* ASSIGNMENT *
If a line in the entries below includes "center", show that line.

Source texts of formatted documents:
──────────

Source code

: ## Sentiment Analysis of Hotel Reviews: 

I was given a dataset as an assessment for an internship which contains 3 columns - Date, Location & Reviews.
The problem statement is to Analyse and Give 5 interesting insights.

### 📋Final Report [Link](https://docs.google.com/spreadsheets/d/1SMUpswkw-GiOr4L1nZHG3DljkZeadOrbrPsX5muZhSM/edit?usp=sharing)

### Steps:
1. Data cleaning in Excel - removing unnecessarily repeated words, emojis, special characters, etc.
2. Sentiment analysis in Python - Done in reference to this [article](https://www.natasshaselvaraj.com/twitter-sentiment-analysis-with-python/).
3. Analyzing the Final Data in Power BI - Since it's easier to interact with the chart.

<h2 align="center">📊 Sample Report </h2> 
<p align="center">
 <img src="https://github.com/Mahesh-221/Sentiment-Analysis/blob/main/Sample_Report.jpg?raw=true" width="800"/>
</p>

──────────

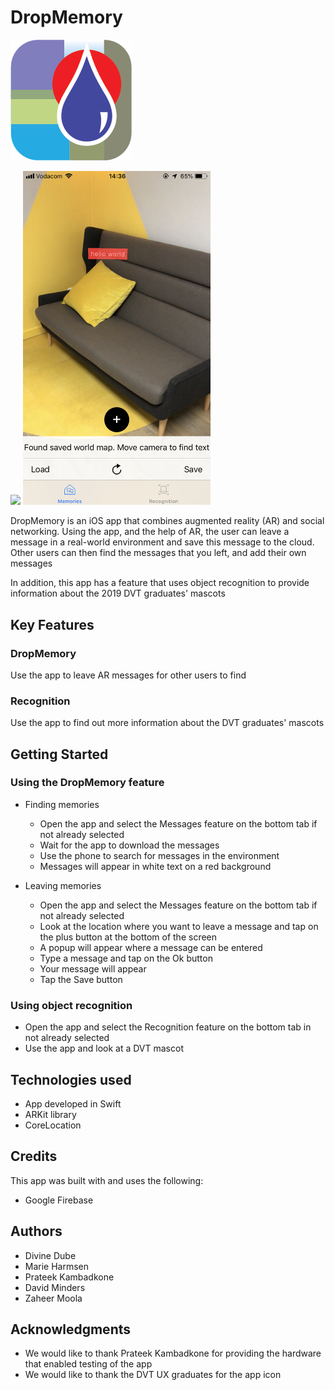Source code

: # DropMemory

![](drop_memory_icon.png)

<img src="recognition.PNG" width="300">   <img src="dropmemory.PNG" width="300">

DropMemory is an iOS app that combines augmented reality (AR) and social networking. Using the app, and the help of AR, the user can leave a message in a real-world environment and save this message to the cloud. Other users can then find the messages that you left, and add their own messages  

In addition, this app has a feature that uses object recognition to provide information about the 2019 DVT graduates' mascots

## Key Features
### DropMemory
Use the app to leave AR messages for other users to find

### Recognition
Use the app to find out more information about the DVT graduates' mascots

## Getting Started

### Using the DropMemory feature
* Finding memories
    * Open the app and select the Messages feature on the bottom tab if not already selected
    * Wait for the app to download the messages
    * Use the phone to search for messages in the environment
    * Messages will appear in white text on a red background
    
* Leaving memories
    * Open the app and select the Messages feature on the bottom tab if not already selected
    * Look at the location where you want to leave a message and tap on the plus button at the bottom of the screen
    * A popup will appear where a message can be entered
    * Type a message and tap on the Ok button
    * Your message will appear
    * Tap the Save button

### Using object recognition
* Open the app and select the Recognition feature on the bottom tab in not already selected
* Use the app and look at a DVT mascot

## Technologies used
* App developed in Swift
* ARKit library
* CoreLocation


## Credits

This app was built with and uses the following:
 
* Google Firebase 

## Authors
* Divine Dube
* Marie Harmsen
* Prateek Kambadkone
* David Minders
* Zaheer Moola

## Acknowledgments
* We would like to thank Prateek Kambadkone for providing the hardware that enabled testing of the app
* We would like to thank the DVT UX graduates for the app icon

──────────

* EXERCISE RESPONSE *
<h2 align="center">📊 Sample Report </h2> 
<p align="center">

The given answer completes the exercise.